I spent my childhood in a suburb of Philadelphia. My mother, a single mom for many years, worked two jobs so that my sister and I would have what we needed. She taught me that money doesn't grow on trees. When I told one of my sons that, he informed me that isn't true because paper comes from trees and money is made from paper. My mom was also famous for saying that when life gives you lemons, make lemonade. That is what defines me. I'm willing to take risks in both my personal and professional life.
In 1993 I graduated from the University of Pennsylvania with a degree in economics. I especially enjoyed my semester in Poland at the Warsaw School of Economics after the Berlin Wall was torn down.
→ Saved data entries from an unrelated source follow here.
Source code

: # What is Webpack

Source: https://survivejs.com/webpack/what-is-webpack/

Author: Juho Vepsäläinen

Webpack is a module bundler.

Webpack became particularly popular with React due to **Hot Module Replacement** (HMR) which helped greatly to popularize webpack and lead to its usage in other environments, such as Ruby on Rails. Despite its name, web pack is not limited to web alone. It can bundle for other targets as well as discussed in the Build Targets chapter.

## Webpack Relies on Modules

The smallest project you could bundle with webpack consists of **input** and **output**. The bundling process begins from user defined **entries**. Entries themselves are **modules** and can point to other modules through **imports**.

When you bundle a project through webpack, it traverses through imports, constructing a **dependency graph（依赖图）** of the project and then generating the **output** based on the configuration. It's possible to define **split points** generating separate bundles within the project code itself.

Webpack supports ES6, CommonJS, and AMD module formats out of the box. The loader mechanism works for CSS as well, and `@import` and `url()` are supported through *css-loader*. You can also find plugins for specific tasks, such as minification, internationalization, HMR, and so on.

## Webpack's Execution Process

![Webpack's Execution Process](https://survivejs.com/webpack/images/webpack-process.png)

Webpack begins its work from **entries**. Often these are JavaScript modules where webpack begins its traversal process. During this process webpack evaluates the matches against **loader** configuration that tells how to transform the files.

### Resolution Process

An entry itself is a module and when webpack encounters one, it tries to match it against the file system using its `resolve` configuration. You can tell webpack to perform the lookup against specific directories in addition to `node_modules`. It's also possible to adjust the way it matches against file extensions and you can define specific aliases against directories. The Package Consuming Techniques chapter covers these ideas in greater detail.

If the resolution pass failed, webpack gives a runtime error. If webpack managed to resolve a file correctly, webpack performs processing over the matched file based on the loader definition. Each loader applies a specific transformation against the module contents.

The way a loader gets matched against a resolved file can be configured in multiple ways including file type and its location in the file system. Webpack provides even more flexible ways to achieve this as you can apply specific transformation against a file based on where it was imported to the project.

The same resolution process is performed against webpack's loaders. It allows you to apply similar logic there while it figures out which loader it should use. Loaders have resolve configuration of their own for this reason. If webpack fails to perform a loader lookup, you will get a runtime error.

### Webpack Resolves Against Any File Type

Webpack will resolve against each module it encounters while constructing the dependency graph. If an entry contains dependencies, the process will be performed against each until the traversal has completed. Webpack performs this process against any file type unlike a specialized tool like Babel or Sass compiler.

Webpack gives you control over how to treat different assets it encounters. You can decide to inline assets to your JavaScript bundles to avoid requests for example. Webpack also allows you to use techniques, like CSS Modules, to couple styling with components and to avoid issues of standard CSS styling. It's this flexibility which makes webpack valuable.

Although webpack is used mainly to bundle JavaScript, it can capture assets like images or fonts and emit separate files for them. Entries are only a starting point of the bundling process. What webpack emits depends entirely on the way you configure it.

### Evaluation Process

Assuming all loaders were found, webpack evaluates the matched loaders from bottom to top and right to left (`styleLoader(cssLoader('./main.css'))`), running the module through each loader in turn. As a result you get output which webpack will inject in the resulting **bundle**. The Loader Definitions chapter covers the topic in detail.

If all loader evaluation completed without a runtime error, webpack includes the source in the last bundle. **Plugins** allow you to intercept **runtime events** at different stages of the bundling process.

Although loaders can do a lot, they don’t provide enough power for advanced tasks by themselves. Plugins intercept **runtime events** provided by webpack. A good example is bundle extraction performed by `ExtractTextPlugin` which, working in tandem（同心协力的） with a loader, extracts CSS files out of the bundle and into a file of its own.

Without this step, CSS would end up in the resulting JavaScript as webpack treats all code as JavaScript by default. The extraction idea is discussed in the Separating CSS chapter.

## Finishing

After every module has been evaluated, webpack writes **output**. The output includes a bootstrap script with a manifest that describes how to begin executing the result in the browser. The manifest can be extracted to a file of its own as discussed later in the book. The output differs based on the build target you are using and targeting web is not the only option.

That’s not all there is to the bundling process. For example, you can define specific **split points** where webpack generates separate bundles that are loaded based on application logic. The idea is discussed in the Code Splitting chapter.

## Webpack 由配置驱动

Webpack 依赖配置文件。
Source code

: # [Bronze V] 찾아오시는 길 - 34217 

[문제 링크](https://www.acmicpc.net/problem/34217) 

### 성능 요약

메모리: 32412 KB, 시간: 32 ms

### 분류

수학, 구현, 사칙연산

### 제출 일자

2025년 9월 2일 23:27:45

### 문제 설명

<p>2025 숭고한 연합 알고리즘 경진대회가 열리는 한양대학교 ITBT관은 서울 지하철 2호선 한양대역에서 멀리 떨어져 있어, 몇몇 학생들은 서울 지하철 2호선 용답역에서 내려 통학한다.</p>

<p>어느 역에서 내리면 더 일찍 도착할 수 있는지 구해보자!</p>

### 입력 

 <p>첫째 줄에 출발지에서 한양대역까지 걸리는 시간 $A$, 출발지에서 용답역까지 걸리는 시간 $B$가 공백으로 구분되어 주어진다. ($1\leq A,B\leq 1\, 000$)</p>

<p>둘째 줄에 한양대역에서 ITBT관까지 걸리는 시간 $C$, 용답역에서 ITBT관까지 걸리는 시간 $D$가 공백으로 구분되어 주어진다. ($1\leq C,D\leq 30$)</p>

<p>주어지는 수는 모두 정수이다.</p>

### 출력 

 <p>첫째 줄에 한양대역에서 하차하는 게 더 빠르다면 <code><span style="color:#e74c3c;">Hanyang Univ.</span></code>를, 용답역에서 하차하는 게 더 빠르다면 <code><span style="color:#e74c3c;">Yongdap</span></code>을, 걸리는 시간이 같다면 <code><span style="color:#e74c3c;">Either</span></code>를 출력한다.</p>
Initially I wanted to be an archeologist because I was fascinated by evolution. I started out in liberal arts but later took an economics class and found it intuitive. I also went on an archeological dig in Israel the summer of my freshman year. Reality set in. You have to get up at 3 a.m. and you can't just dig. Archeology is slow-paced, and it didn't seem conducive to family life. A journalist once said that I like to scour the globe for hidden treasures, and that's what I do in my current role.
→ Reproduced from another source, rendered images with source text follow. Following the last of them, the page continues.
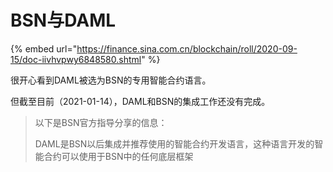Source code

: # BSN与DAML

{% embed url="https://finance.sina.com.cn/blockchain/roll/2020-09-15/doc-iivhvpwy6848580.shtml" %}

很开心看到DAML被选为BSN的专用智能合约语言。

但截至目前（2021-01-14），DAML和BSN的集成工作还没有完成。

> 以下是BSN官方指导分享的信息：
>
> DAML是BSN以后集成并推荐使用的智能合约开发语言，这种语言开发的智能合约可以使用于BSN中的任何底层框架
I've been with J.P. Morgan my entire career. I started on the asset management side of the business in fundamental equity investing and then followed my manager to the private bank in a client-facing role managing portfolios. After I had my children, I took a position on the product side and built our manager selection program and our thematic advisory program, which offers clients dynamically managed liquid portfolios that capitalize on market opportunities. I'm also on our Asset Management Product Strategy Committee.
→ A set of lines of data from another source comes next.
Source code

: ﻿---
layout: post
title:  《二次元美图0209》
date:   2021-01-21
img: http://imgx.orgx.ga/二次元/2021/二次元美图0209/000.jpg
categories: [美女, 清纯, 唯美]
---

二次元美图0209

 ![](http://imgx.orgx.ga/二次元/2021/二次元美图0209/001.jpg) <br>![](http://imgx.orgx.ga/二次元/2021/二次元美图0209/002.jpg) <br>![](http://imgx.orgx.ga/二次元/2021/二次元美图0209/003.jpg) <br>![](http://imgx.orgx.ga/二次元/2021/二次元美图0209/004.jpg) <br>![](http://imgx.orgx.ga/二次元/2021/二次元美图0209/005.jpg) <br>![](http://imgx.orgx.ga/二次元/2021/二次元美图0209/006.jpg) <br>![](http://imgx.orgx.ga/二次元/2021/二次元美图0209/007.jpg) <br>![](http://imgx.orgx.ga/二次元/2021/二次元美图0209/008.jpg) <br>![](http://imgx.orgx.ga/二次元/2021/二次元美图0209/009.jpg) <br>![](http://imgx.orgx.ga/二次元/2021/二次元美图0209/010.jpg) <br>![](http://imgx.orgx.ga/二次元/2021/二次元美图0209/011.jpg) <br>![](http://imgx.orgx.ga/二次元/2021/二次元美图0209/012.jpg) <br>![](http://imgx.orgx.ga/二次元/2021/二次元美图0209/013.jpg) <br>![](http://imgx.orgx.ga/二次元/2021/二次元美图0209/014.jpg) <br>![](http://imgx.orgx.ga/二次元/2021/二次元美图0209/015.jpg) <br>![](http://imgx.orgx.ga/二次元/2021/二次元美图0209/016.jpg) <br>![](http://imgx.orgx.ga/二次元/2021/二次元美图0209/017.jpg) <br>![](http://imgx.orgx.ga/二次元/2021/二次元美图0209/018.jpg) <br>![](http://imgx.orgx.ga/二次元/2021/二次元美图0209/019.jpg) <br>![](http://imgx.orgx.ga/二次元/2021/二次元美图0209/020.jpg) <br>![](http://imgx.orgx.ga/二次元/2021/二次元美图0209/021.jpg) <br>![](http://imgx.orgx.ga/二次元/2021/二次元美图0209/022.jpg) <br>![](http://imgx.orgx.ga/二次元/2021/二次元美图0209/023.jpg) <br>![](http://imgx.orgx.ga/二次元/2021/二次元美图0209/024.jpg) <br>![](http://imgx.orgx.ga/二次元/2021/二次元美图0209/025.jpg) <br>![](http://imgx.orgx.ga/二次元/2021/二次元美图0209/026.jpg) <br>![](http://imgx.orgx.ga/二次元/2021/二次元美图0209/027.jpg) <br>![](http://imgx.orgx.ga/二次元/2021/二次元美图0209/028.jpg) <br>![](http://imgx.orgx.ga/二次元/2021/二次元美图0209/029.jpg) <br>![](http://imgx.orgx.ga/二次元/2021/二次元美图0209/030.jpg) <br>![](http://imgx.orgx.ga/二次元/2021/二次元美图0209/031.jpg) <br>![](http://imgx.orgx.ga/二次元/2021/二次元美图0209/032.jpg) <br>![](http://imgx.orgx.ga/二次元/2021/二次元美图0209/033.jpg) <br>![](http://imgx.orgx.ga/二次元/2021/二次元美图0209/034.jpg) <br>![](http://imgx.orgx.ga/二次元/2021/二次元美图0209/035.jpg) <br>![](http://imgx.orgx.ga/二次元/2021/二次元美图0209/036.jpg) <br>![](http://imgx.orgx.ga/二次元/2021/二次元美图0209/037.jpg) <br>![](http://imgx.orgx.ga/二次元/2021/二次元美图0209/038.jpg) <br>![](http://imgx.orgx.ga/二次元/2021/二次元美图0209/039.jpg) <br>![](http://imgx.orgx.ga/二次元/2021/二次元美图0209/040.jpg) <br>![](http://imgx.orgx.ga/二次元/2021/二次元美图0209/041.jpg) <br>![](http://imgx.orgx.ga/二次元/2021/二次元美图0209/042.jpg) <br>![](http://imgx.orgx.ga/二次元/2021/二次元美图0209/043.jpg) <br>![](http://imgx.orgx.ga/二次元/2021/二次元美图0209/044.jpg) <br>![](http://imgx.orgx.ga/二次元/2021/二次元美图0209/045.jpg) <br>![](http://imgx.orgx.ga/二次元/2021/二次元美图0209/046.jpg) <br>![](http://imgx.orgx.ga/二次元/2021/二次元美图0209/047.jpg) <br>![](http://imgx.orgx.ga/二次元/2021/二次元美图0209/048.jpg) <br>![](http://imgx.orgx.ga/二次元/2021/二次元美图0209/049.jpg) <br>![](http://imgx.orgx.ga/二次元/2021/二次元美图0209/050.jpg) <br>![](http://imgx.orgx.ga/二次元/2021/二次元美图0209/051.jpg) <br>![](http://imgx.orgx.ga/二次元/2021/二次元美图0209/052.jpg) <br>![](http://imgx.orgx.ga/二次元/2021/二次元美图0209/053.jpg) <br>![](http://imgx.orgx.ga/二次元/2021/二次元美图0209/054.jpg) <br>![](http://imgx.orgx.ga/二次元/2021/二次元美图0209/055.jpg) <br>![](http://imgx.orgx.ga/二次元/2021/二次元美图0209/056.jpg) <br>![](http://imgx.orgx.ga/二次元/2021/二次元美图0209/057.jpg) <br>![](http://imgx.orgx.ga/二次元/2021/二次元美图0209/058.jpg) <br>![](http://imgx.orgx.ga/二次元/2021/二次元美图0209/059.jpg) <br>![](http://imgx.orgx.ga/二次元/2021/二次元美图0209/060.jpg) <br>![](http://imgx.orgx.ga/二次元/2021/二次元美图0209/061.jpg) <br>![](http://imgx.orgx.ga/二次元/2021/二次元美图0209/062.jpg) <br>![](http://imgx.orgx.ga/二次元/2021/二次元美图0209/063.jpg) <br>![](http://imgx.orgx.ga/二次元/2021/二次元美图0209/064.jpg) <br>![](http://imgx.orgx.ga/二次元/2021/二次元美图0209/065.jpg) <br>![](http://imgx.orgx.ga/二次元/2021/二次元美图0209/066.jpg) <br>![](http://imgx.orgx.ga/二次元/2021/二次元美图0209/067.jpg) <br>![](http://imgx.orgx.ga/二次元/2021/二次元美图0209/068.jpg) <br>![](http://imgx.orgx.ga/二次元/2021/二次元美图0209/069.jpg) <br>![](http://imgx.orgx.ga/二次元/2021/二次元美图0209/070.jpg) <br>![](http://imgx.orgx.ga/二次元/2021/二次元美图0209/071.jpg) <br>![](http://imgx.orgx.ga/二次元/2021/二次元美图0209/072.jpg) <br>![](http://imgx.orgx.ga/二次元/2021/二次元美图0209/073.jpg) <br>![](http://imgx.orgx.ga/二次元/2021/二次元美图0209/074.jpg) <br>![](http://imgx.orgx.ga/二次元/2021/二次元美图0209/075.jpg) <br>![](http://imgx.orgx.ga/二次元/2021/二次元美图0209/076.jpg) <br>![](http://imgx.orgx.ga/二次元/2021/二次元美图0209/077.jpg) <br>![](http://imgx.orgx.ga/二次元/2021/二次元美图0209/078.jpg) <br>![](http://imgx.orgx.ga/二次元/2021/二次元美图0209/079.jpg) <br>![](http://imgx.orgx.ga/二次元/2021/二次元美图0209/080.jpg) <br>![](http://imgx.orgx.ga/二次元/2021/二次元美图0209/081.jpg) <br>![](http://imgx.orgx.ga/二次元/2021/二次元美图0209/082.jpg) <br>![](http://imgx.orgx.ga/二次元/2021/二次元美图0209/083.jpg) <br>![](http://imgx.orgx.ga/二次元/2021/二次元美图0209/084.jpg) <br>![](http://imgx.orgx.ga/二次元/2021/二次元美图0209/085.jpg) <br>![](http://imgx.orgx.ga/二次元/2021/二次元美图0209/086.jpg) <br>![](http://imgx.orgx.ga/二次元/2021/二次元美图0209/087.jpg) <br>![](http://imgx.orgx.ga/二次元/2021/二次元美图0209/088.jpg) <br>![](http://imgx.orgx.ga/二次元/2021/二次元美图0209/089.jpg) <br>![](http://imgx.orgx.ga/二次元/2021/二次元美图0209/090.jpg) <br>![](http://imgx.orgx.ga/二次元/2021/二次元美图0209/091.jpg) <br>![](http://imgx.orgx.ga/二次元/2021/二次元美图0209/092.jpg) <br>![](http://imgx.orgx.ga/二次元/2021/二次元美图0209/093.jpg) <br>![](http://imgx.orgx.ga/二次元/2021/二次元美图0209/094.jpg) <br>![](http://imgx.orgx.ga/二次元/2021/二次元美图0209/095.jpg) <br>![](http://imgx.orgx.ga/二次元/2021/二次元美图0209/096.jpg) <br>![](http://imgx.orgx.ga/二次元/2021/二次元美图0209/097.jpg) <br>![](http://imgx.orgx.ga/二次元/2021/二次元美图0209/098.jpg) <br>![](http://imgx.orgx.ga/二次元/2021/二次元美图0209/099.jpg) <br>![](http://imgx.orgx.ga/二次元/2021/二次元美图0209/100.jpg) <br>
The year I graduated wasn't a good one for job hunting. I came out of the school of arts and science and was competing for positions against students from the Wharton School at Penn. Investment banking was hot at the time, and I entered asset management. There weren't large-scale training programs like there are today. But I believed in myself. I took copious notes, asked a lot of questions and later went back to school for an MBA. When I found myself in a position that wasn't a good match, I requested a change. I learned from an early boss to always double check your work because careless mistakes deter people from trusting you. I also learned it's better to address a problem with a team member individually rather than in front of a group. I convinced upper management there was a need for my current group, and also that I was the person to lead it.
I like to share my experiences with young women and the younger people on my team. I'm on the Trustees Council of Penn Women. It's difficult for young people today — especially young women — to understand how to apply their skills. I hope they can learn from my experiences.